• _Requirement_
Below are some records; quote exactly the lines from the one that contains "## Локальный запуск через Cypress UI" through the one that contains "5. В терминале", inclusive, and no others.

Stored data

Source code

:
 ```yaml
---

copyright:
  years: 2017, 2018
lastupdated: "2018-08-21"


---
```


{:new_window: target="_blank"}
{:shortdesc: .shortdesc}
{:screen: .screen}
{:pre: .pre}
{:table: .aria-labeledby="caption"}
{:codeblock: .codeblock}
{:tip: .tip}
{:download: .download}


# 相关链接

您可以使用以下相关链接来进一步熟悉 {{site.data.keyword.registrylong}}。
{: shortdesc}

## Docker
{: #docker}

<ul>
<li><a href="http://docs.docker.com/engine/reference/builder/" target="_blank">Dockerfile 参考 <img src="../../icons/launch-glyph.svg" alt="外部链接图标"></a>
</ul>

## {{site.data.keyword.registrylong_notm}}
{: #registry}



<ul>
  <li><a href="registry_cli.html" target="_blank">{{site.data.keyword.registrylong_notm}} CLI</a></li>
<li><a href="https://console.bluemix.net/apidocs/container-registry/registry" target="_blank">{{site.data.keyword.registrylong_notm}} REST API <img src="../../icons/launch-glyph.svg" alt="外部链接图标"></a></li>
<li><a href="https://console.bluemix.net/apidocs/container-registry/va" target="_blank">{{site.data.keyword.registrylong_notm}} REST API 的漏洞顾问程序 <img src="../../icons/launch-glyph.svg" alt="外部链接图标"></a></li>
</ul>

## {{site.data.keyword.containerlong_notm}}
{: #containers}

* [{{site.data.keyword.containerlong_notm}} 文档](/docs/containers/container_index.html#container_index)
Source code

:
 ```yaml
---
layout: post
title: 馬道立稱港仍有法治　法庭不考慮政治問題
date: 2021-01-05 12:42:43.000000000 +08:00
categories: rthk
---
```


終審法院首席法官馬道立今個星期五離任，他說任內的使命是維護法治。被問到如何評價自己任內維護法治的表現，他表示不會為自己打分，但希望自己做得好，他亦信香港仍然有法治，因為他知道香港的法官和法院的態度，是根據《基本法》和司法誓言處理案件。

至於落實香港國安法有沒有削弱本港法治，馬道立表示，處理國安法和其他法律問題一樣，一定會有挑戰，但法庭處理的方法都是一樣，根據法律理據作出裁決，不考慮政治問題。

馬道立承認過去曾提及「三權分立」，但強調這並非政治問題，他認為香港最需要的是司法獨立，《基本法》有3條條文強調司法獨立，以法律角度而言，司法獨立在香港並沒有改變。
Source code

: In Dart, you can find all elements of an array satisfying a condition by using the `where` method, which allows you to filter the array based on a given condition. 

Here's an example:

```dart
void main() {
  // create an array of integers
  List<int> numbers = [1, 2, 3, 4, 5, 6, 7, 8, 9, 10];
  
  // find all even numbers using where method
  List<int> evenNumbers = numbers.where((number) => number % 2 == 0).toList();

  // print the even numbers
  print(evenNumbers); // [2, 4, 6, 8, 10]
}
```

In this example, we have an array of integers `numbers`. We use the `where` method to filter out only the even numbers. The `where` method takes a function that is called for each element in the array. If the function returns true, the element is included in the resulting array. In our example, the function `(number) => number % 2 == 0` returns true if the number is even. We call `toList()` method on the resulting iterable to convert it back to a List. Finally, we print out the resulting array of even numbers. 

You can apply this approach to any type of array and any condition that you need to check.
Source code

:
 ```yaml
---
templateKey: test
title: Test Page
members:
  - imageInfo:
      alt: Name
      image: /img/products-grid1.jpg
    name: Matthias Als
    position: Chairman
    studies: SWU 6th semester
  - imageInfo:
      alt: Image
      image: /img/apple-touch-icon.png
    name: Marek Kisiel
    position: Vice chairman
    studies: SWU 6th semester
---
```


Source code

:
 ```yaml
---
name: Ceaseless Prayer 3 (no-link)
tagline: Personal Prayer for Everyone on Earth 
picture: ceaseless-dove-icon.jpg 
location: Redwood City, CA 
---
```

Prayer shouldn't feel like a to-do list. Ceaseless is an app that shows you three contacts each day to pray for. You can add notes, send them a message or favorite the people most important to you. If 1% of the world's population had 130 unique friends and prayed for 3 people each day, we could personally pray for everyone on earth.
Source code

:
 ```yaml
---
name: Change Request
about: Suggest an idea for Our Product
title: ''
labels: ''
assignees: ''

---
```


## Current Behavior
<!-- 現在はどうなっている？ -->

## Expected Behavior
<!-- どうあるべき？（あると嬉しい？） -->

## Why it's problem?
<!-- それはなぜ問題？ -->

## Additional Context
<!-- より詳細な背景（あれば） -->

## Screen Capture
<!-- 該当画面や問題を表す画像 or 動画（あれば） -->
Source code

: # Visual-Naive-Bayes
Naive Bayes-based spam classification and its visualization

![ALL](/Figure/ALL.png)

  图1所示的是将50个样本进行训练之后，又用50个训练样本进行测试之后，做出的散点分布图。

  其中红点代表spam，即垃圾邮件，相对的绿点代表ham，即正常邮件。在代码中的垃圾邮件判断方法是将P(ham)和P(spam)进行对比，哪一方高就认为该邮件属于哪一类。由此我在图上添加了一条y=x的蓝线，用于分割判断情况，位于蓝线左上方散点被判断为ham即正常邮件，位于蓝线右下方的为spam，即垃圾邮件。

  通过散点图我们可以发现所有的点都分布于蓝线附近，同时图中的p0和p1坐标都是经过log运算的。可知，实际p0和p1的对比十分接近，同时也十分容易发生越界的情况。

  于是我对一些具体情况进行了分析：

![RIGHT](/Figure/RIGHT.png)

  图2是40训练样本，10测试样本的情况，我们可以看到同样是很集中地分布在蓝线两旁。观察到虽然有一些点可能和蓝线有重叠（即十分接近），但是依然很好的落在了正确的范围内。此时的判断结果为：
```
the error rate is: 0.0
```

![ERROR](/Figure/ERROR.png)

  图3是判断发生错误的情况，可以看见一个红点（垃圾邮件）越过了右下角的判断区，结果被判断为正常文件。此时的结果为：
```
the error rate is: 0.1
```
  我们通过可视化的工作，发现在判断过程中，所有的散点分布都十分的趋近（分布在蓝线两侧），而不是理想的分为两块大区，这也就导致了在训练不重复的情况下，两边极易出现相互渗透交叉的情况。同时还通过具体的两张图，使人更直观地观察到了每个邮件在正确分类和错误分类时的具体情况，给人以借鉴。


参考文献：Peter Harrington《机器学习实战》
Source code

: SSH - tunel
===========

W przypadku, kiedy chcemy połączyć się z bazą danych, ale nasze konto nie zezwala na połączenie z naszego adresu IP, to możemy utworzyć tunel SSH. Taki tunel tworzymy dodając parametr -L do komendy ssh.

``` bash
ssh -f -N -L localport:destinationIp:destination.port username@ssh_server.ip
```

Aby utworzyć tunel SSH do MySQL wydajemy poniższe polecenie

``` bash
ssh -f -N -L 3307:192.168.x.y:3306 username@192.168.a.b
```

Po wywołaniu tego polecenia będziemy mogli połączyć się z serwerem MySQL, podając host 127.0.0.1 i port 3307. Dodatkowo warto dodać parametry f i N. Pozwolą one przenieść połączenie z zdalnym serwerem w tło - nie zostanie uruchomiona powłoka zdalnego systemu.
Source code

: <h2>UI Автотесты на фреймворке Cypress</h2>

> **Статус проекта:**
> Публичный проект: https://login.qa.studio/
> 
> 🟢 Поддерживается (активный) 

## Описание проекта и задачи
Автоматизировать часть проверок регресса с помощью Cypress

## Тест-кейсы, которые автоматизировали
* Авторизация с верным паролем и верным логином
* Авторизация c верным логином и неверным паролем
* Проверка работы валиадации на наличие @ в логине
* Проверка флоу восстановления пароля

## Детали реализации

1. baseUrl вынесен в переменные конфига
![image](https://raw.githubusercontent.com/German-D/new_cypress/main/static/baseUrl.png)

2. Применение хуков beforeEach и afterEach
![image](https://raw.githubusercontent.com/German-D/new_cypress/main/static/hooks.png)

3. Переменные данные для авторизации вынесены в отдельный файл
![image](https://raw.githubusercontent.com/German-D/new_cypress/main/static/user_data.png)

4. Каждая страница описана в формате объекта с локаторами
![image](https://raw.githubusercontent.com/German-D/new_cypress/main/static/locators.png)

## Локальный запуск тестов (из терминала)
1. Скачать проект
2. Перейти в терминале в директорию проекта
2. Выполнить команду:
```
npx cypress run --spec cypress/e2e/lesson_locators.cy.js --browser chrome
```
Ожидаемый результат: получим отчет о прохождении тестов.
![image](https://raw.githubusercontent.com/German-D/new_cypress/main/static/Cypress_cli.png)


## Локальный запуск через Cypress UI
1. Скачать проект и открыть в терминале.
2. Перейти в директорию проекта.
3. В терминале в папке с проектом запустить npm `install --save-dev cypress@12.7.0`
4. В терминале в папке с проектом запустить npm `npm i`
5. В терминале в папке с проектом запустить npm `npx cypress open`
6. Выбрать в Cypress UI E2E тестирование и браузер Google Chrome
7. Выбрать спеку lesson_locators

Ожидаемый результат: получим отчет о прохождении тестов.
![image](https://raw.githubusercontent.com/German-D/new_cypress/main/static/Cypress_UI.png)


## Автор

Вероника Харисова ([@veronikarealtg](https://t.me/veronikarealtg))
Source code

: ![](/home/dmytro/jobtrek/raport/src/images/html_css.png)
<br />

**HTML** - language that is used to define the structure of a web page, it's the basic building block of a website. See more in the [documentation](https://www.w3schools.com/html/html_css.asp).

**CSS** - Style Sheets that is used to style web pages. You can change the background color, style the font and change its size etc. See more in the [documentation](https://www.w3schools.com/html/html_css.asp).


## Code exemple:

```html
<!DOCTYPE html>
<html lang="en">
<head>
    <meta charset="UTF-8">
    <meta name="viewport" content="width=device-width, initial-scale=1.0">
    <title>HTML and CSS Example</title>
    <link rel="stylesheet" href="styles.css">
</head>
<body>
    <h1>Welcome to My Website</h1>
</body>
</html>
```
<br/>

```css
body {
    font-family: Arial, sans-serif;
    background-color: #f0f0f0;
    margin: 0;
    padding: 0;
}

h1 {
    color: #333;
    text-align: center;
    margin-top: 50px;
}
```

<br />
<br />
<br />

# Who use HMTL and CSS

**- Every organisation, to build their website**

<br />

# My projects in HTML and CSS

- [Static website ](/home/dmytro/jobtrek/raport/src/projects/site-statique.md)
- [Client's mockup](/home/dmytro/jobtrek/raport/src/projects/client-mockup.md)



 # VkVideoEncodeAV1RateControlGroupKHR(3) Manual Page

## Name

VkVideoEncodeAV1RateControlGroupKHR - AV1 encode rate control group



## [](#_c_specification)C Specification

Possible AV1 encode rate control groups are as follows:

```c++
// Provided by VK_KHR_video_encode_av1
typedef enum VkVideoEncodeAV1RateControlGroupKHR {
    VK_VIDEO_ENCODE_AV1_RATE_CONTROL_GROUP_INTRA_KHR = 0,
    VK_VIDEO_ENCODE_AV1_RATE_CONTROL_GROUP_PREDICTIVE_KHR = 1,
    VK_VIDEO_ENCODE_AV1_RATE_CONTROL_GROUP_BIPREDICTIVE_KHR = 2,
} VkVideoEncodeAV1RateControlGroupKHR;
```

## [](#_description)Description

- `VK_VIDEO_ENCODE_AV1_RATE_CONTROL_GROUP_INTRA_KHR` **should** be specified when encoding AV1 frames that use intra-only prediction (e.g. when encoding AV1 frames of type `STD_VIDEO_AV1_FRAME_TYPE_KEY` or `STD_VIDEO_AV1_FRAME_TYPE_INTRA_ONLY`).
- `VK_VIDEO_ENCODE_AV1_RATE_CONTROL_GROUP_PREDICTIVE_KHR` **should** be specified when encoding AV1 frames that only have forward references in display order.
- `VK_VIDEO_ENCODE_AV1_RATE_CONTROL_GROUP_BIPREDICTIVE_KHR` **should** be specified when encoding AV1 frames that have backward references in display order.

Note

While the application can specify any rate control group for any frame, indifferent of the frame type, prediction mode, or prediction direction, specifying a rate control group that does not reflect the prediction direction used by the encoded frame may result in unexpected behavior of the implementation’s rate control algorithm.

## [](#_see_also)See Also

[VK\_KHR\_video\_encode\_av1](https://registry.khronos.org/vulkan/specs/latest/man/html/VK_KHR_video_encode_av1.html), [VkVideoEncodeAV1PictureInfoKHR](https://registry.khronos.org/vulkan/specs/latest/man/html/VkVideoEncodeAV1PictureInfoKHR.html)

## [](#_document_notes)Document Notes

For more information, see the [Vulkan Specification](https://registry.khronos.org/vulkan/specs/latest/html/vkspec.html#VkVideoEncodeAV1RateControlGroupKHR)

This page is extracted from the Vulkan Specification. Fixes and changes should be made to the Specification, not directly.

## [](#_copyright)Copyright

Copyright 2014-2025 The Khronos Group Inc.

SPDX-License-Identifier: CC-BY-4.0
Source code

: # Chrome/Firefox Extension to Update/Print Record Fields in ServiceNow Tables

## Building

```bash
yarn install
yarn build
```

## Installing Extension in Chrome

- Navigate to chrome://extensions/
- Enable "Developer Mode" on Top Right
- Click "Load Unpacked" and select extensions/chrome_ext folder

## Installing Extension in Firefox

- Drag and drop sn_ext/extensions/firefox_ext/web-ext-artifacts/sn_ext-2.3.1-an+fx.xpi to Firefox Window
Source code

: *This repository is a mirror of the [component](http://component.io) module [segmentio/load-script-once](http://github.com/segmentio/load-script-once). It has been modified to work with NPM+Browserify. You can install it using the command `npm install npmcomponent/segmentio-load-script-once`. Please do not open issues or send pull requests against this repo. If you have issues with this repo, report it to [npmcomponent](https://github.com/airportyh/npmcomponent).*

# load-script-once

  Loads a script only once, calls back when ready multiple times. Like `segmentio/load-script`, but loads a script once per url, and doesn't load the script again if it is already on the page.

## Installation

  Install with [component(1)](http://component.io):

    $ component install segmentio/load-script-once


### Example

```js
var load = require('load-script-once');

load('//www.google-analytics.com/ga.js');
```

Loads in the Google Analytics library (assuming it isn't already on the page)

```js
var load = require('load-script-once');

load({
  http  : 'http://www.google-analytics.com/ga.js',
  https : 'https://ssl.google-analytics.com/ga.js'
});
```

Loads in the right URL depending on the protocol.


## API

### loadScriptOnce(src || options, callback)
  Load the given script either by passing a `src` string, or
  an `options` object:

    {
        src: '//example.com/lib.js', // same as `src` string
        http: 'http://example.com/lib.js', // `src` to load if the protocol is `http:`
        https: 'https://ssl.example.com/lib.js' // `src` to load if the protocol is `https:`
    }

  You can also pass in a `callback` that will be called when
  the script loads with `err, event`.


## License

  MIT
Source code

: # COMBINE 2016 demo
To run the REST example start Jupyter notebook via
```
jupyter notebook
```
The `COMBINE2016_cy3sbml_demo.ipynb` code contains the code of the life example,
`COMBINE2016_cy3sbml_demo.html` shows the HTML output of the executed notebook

• _Result_
## Локальный запуск через Cypress UI
1. Скачать проект и открыть в терминале.
2. Перейти в директорию проекта.
3. В терминале в папке с проектом запустить npm `install --save-dev cypress@12.7.0`
4. В терминале в папке с проектом запустить npm `npm i`
5. В терминале в папке с проектом запустить npm `npx cypress open`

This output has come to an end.